Action: The Senate has confirmed a second member to the Merit Systems Protection Board (MSPB), restoring the quorum it lost in March after the President dismissed one member and another retired. However, questions remain about the independence of the MSPB, which is responsible for adjudicating disputes between Federal employees and agencies over disciplinary actions, whistleblower protections, and other personnel decisions within the civil service system. The Supreme Court will hear a case in December regarding the President’s authority to remove members of independent agencies, which would apply to the MSPB. In addition, in a case regarding the firing of two employees without cause, the Administration has argued that the MSPB must follow the “legal position of the Executive Branch” and is thus no longer an independent agency.

Trusted Insights for What's Ahead®

  • These developments raise concerns about the possibility of undue political influence on regular government functions, with potential implications for businesses dealing with the Federal government on regulatory issues, contracts, and other matters. CEOs should closely monitor the evolving legal and policy landscape when dealing with federal agencies—including independent regulatory agencies—to assess potential risks to regulatory consistency and contracting processes. CEOs should also proactively engage with policymakers and business associations, including The Conference Board, to understand the evolving landscape.
  • The ongoing legal debates about the limits of the President’s authority over independent agencies have far-reaching implications. Since his inauguration, the President has sought to remove members of a variety of agencies, including the Federal Election Commission, Federal Trade Commission, Federal Reserve Board, and the MSPB. The statutes establishing these agencies as independent agencies generally limit the circumstances under which the President may remove their commissioners or other “members” to a few defined circumstances, including “neglect of duty or malfeasance.”

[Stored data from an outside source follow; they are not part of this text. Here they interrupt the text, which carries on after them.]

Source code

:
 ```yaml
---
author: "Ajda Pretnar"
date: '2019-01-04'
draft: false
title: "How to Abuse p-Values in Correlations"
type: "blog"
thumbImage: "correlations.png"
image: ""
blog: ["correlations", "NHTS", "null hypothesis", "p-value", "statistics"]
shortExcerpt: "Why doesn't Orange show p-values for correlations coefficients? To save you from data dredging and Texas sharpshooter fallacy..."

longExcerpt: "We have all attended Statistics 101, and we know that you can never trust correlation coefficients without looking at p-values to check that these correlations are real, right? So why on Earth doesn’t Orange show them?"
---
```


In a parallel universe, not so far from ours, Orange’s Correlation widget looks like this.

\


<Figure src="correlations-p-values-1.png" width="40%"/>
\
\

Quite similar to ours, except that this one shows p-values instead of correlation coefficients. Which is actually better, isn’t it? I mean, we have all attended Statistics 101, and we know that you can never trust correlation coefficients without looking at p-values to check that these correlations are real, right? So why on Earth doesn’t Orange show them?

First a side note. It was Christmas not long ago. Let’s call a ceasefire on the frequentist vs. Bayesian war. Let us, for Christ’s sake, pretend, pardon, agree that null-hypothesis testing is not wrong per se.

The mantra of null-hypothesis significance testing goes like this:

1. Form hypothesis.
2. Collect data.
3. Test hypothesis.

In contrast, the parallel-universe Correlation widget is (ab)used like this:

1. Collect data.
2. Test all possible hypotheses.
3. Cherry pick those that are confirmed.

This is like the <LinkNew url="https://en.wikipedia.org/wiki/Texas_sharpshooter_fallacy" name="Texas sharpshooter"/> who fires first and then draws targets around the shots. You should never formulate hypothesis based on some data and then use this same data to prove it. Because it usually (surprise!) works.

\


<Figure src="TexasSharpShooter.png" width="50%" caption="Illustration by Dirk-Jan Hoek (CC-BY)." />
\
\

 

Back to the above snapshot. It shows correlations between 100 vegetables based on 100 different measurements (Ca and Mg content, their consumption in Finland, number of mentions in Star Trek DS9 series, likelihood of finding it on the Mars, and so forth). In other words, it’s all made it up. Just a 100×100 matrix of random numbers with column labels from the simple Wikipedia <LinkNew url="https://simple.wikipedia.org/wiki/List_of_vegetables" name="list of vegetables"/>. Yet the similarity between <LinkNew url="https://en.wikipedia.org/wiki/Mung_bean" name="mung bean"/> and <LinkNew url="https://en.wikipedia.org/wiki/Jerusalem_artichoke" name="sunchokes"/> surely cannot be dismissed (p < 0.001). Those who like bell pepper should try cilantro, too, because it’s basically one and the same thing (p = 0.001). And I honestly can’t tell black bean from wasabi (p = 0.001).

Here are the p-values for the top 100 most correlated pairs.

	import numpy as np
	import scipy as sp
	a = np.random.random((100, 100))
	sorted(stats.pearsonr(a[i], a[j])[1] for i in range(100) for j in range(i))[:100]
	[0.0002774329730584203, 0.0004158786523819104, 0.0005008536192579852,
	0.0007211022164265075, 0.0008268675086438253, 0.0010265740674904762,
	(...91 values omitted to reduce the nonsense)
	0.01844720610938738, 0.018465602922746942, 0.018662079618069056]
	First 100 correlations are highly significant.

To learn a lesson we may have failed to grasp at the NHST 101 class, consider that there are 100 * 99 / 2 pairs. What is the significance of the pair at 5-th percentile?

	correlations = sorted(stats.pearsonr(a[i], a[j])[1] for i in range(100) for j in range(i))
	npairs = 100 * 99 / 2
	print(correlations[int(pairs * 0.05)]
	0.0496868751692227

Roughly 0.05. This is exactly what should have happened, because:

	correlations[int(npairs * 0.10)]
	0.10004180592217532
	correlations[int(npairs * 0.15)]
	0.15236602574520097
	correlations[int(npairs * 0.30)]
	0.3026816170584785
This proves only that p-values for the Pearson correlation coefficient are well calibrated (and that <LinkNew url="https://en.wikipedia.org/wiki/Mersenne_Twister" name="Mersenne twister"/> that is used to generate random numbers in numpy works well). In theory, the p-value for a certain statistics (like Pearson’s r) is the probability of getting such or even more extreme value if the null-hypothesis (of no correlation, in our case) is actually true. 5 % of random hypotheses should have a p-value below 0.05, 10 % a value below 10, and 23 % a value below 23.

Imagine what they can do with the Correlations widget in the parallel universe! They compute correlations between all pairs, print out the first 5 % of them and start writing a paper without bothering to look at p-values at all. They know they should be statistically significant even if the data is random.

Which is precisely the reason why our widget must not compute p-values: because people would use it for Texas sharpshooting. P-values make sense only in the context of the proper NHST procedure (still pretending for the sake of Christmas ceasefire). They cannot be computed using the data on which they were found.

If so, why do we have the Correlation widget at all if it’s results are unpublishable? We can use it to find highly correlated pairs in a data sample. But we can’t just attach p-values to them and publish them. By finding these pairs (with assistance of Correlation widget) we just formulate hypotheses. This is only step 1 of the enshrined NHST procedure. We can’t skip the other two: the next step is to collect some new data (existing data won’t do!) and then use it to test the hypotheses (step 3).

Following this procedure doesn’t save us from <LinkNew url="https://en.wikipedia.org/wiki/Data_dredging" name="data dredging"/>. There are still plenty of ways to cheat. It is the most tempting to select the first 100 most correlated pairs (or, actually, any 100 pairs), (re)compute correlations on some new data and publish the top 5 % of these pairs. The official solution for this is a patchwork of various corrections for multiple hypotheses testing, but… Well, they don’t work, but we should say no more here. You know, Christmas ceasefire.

  • In 1935, the Supreme Court held in Humphrey’s Executor v. United States that it was within Congress’s power to create independent, multi-member agencies whose leaders could only be removed by the President “for cause” when the agencies are “neither political nor executive, but predominantly quasi-judicial and quasi-legislative.”
  • However, in its legal filings and public statements, the Administration has advanced a “unitary executive theory,” under which the President is considered to have the authority to control all the components within the Executive Branch, including independent regulatory agencies. The President issued an Executive Order to this effect in February.
  • Many observers expect the Supreme Court to significantly narrow or overturn Humphrey’s Executor. Indeed, the Court has thus far preliminarily allowed the President to proceed with dismissing leaders and members of independent agencies while legal proceedings continue.
  • Notably, the Court has indicated that it may consider the independence of the Federal Reserve’s establishment and monetary policy function to be a unique case.
  • Changes to the independence of the MSPB, including the view that it must follow the legal opinions and guidance of the Executive Branch, raise significant questions about the survival of the merit system for Federal employees, which is rooted in reforms intended to transition civil service employment from a patronage-based system—where hiring was influenced by political affiliation or contributions—to a merit-based system. At a minimum, taken together, the changes increase the control of the Executive Branch over MSPB decisions.
  • The MSPB has currently ceased operations during the government shutdown.